- WORK TO COMPLETE: Go through each line of the records below and count those with the word "password"; give only the total.
##### SOURCE MATERIAL
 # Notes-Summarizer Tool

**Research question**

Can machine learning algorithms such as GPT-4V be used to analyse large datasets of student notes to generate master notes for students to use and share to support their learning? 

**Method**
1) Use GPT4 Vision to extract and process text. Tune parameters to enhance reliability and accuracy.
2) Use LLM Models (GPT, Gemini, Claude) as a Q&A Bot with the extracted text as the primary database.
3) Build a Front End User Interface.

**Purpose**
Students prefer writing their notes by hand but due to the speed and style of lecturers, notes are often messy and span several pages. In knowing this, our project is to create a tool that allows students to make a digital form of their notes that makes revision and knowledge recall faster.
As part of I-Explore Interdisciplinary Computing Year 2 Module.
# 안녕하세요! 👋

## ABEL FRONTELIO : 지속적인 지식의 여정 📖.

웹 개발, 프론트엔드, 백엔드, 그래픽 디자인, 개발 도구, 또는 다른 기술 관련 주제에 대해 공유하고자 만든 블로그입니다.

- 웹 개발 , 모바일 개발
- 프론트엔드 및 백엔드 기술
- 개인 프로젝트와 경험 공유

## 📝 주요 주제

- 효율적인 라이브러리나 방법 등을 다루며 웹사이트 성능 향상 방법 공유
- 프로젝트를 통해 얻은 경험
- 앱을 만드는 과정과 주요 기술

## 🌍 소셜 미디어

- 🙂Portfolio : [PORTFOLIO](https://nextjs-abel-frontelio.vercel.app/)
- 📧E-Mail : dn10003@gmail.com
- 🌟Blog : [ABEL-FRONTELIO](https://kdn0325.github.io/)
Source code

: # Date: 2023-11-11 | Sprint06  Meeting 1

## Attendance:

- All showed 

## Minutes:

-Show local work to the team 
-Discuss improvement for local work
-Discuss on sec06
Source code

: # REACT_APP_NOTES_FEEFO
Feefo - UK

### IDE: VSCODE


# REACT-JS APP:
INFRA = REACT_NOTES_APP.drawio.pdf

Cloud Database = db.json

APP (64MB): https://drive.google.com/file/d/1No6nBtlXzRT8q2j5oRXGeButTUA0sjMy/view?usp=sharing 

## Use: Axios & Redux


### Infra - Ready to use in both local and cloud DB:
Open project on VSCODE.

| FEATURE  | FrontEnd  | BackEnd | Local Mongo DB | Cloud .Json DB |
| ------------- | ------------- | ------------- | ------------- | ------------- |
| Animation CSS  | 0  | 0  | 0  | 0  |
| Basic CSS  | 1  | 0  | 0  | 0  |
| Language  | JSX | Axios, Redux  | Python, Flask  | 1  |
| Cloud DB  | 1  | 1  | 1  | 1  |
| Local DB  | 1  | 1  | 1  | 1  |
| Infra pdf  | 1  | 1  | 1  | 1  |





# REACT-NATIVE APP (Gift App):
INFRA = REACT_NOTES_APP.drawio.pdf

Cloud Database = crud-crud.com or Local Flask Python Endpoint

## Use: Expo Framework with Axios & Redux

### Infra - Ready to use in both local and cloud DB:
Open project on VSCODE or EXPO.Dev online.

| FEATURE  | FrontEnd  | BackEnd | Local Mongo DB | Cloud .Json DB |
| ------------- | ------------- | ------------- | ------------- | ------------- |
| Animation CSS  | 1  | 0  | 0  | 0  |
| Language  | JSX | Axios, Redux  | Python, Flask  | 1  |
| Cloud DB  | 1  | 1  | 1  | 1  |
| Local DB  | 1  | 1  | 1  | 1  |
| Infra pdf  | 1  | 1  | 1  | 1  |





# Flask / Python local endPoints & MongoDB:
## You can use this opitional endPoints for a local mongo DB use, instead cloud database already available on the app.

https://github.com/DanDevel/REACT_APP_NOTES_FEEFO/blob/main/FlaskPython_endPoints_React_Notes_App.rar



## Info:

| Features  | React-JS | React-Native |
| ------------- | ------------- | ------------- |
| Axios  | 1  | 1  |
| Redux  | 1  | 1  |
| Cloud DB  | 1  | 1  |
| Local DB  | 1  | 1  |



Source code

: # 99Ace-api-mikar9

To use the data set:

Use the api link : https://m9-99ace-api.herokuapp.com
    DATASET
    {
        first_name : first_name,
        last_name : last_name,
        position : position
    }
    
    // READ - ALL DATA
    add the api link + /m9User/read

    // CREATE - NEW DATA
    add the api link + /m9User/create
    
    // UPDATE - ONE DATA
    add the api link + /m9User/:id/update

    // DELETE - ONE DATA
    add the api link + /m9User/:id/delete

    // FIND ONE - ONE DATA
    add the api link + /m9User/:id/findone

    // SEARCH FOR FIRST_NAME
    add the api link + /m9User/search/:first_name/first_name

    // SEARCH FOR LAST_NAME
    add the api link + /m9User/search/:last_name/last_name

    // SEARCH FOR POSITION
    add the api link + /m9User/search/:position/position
##########
##### SOURCE MATERIAL
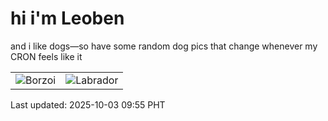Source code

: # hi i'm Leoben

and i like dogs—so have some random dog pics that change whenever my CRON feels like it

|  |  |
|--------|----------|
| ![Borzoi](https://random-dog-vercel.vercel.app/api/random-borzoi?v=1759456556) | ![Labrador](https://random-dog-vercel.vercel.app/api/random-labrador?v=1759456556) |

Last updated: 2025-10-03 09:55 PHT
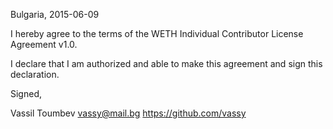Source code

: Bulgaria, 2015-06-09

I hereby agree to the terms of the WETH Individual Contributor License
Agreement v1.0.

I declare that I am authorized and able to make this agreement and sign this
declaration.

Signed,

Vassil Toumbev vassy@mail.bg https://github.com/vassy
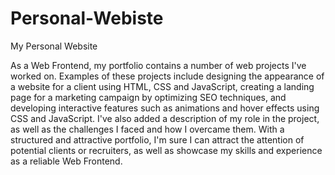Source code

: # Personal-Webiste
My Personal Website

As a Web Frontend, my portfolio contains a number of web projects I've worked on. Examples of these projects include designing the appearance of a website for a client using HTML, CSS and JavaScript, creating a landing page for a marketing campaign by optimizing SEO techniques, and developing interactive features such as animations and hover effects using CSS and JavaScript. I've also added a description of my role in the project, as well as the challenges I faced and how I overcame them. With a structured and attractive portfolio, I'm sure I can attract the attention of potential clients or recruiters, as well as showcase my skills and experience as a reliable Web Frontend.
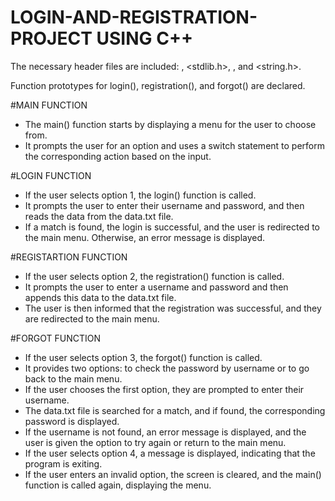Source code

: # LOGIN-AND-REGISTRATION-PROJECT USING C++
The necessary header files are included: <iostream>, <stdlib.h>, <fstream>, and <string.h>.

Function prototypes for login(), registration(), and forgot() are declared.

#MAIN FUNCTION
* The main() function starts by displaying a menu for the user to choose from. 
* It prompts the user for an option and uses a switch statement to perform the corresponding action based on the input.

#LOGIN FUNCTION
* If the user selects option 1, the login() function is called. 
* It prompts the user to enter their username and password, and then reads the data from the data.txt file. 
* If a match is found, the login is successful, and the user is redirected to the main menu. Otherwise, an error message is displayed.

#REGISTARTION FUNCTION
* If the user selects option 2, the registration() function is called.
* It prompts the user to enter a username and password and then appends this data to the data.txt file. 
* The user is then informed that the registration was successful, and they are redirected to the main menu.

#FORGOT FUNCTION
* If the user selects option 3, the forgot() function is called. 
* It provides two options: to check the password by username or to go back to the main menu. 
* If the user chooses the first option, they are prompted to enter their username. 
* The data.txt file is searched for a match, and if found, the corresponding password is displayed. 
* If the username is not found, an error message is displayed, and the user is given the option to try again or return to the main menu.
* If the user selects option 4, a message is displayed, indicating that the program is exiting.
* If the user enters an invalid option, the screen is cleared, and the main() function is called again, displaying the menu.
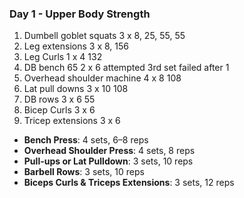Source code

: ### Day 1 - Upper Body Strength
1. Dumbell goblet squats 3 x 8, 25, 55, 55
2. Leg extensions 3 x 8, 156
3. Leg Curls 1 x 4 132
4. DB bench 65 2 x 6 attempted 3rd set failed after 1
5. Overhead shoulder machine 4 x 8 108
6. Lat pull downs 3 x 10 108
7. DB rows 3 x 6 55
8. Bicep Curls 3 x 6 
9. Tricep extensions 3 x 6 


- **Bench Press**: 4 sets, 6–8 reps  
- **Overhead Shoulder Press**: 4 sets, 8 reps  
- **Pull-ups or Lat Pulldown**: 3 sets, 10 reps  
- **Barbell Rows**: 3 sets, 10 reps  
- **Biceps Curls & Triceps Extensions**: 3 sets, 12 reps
##########
- ANSWER: 4